Metadata-Version: 2.1
Name: multitables
Version: 2.0.0
Summary: High performance parallel reading of HDF5 files using PyTables, multiprocessing, and shared memory.
Home-page: https://github.com/ghcollin/multitables
Author: ghcollin
Author-email: 
License: MIT
Keywords: tables hdf5 parallel concurrent
Platform: UNKNOWN
Classifier: Development Status :: 4 - Beta
Classifier: Intended Audience :: Developers
Classifier: Intended Audience :: Information Technology
Classifier: Intended Audience :: Science/Research
Classifier: License :: OSI Approved :: MIT License
Classifier: Programming Language :: Python :: 2.7
Classifier: Programming Language :: Python :: 3.5
Classifier: Topic :: Database
Classifier: Topic :: Software Development :: Libraries :: Python Modules
Description-Content-Type: text/x-rst
Requires-Dist: msgpack (>=0.6.0)
Requires-Dist: numpy
Requires-Dist: tables
Requires-Dist: wrapt

`multitables <https://github.com/ghcollin/multitables>`_ is a python library designed for high speed access to HDF5 files.
Access to HDF5 is provided by the PyTables library (``tables``).
Multiple processes are launched to read a HDF5 in parallel, allowing concurrent decompression.
Data is streamed back to the invoker by use of shared memory space, removing the usual multiprocessing
communication overhead.

The data is organised by rows of an array (elements of the outer-most dimension), and groups of these rows form blocks.
With the ``Streamer`` interface, there is **no guarantee** on the ordering of the rows and/or blocks returned to the user, due to the
concurrent nature of the library. They are returned as they become available. On-disk ordering can be forced using
the ``ordered`` option, which may result in a performance penalty.
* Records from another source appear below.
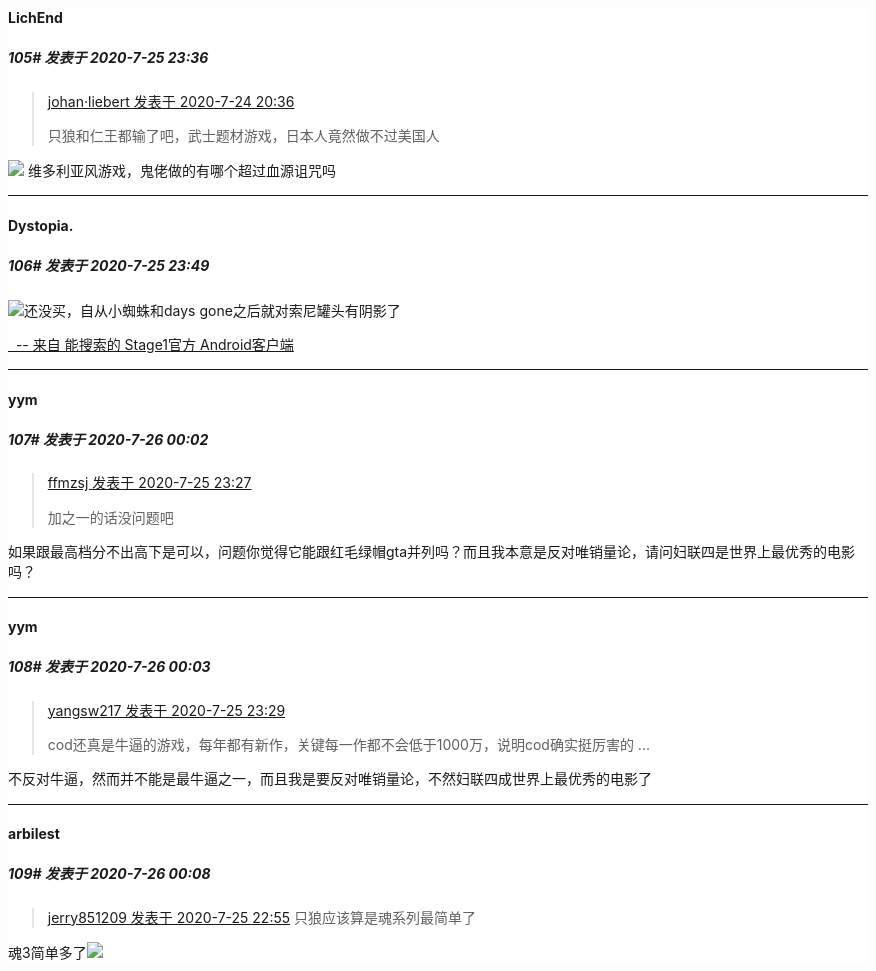 ####  LichEnd  
##### 105#       发表于 2020-7-25 23:36


<blockquote><a href="httphttps://bbs.saraba1st.com/2b/forum.php?mod=redirect&amp;goto=findpost&amp;pid=48206918&amp;ptid=1951133" target="_blank">johan·liebert 发表于 2020-7-24 20:36</a>

只狼和仁王都输了吧，武士题材游戏，日本人竟然做不过美国人</blockquote>
<img src="https://static.saraba1st.com/image/smiley/face2017/068.png" referrerpolicy="no-referrer"> 维多利亚风游戏，鬼佬做的有哪个超过血源诅咒吗


-----

####  Dystopia.  
##### 106#       发表于 2020-7-25 23:49


<img src="https://static.saraba1st.com/image/smiley/face2017/001.png" referrerpolicy="no-referrer">还没买，自从小蜘蛛和days gone之后就对索尼罐头有阴影了

[  -- 来自 能搜索的 Stage1官方 Android客户端](https://www.coolapk.com/apk/140634)


-----

####  yym  
##### 107#       发表于 2020-7-26 00:02


<blockquote><a href="httphttps://bbs.saraba1st.com/2b/forum.php?mod=redirect&amp;goto=findpost&amp;pid=48215960&amp;ptid=1951133" target="_blank">ffmzsj 发表于 2020-7-25 23:27</a>

加之一的话没问题吧</blockquote>
如果跟最高档分不出高下是可以，问题你觉得它能跟红毛绿帽gta并列吗？而且我本意是反对唯销量论，请问妇联四是世界上最优秀的电影吗？


-----

####  yym  
##### 108#       发表于 2020-7-26 00:03


<blockquote><a href="httphttps://bbs.saraba1st.com/2b/forum.php?mod=redirect&amp;goto=findpost&amp;pid=48215967&amp;ptid=1951133" target="_blank">yangsw217 发表于 2020-7-25 23:29</a>

cod还真是牛逼的游戏，每年都有新作，关键每一作都不会低于1000万，说明cod确实挺厉害的 ...</blockquote>
不反对牛逼，然而并不能是最牛逼之一，而且我是要反对唯销量论，不然妇联四成世界上最优秀的电影了


-----

####  arbilest  
##### 109#       发表于 2020-7-26 00:08


<blockquote><a href="httphttps://bbs.saraba1st.com/2b/forum.php?mod=redirect&amp;goto=findpost&amp;pid=48215692&amp;ptid=1951133" target="_blank">jerry851209 发表于 2020-7-25 22:55</a>
只狼应该算是魂系列最简单了</blockquote>
魂3简单多了<img src="https://static.saraba1st.com/image/smiley/face2017/001.png" referrerpolicy="no-referrer">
`Performance gains <http://multitables.readthedocs.io/en/latest/benchmark.html>`_ of at
least 2x can be achieved when reading from an SSD.

New with version 2
==================

Random access reads are now possible through asynchronous requests.
The results of these requests are placed in shared memory.
See the unit tests for examples of the new interface.

Licence
=======

This software is distributed under the MIT licence.
See the `LICENSE.txt <https://github.com/ghcollin/multitables/blob/master/LICENSE.txt>`_ file for details.

Installation
============

::

    pip install multitables

``multitables`` depends on ``tables`` (the pytables package) and ``numpy``.
The package is compatible with the latest versions of python 2 and 3.

Quick start: Streaming
======================

.. code:: python

    import multitables
    stream = multitables.Streamer(filename='/path/to/h5/file')
    for row in stream.get_generator(path='/internal/h5/path'):
        do_something(row)

Quick start: Random access
==========================

.. code:: python

    import multitables
    reader = multitables.Reader(filename='/path/to/h5/file')
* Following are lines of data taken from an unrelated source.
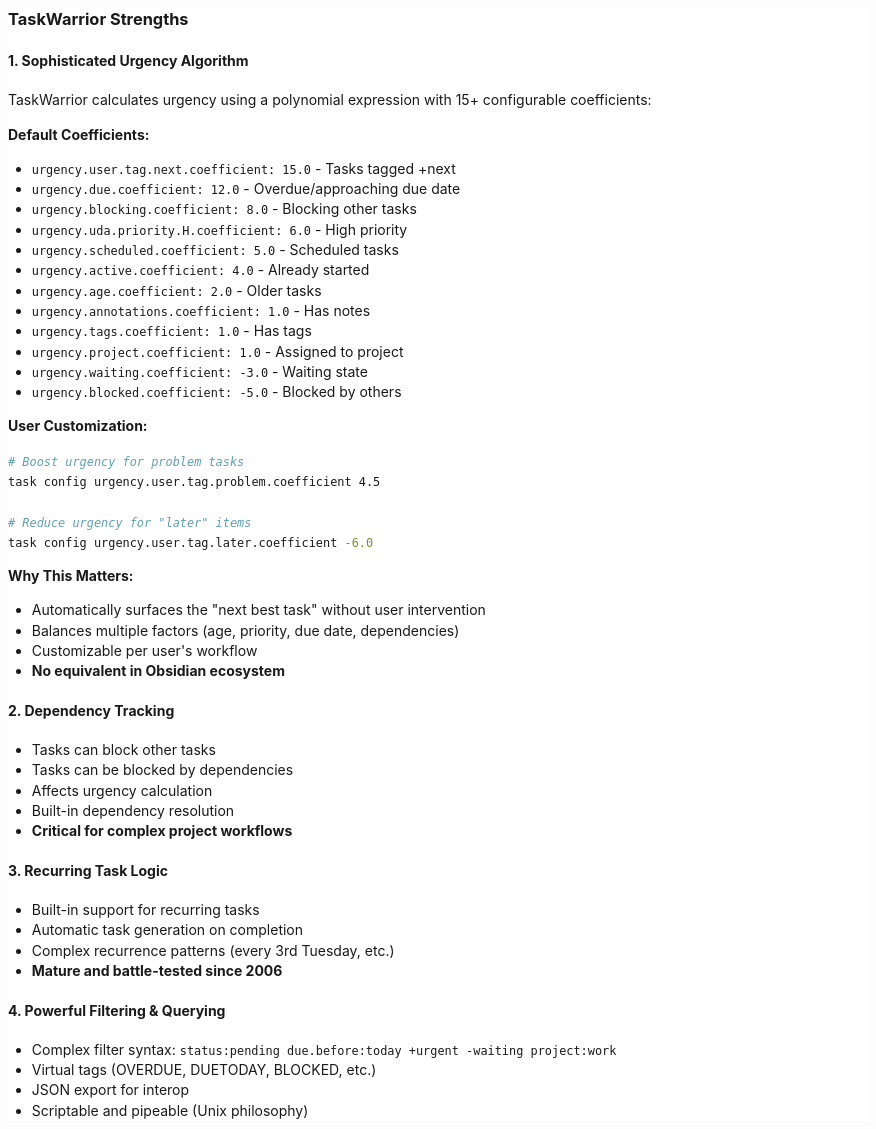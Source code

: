 ### TaskWarrior Strengths

#### 1. Sophisticated Urgency Algorithm
TaskWarrior calculates urgency using a polynomial expression with 15+ configurable coefficients:

**Default Coefficients:**
- `urgency.user.tag.next.coefficient: 15.0` - Tasks tagged +next
- `urgency.due.coefficient: 12.0` - Overdue/approaching due date
- `urgency.blocking.coefficient: 8.0` - Blocking other tasks
- `urgency.uda.priority.H.coefficient: 6.0` - High priority
- `urgency.scheduled.coefficient: 5.0` - Scheduled tasks
- `urgency.active.coefficient: 4.0` - Already started
- `urgency.age.coefficient: 2.0` - Older tasks
- `urgency.annotations.coefficient: 1.0` - Has notes
- `urgency.tags.coefficient: 1.0` - Has tags
- `urgency.project.coefficient: 1.0` - Assigned to project
- `urgency.waiting.coefficient: -3.0` - Waiting state
- `urgency.blocked.coefficient: -5.0` - Blocked by others

**User Customization:**
```bash
# Boost urgency for problem tasks
task config urgency.user.tag.problem.coefficient 4.5

# Reduce urgency for "later" items
task config urgency.user.tag.later.coefficient -6.0
```

**Why This Matters:**
- Automatically surfaces the "next best task" without user intervention
- Balances multiple factors (age, priority, due date, dependencies)
- Customizable per user's workflow
- **No equivalent in Obsidian ecosystem**

#### 2. Dependency Tracking
- Tasks can block other tasks
- Tasks can be blocked by dependencies
- Affects urgency calculation
- Built-in dependency resolution
- **Critical for complex project workflows**

#### 3. Recurring Task Logic
- Built-in support for recurring tasks
- Automatic task generation on completion
- Complex recurrence patterns (every 3rd Tuesday, etc.)
- **Mature and battle-tested since 2006**

#### 4. Powerful Filtering & Querying
- Complex filter syntax: `status:pending due.before:today +urgent -waiting project:work`
- Virtual tags (OVERDUE, DUETODAY, BLOCKED, etc.)
- JSON export for interop
- Scriptable and pipeable (Unix philosophy)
    dataset = reader.get_dataset(path='/internal/h5/path')
    stage = dataset.create_stage(10) # Size of the shared
                                        # memory stage in rows

    req = dataset['col_A'][30:35] # Create a request as you
                                     # would index normally.

    future = reader.request(req, stage) # Schedule the request
    with future.get_unsafe() as data:
        do_something(data)
    data = None # Always set data to None after get_unsafe to
                # prevent a dangling reference

    # ... or use a safer proxy method

    req = dataset.col('col_A')[30:35,...,:100]

    future = reader.request(req, stage)
    with future.get_proxy() as data:
        do_something(data)

    # ... or get a copy of the data

    req = dataset['col_A'][30:35,np.arange(500) > 45]

    future = reader.request(req, stage)
    do_something(future.get())

Examples
========

See the `how-to <http://multitables.readthedocs.io/en/latest/howto.html>`_ for more in-depth documentation, and the
`unit tests <https://github.com/ghcollin/multitables/blob/master/multitables_test_v2.py>`_ for complete examples.

Documentation
=============

`Online documentation <http://multitables.readthedocs.io/en/latest/>`_ is available.
A `how to <http://multitables.readthedocs.io/en/latest/howto.html>`_ gives a basic overview of the library.
A `benchmark <http://multitables.readthedocs.io/en/latest/benchmark.html>`_ tests the speed of the library using various
compression algorithms and hardware configurations.

Offline documentation can be built from the ``docs`` folder using ``sphinx``.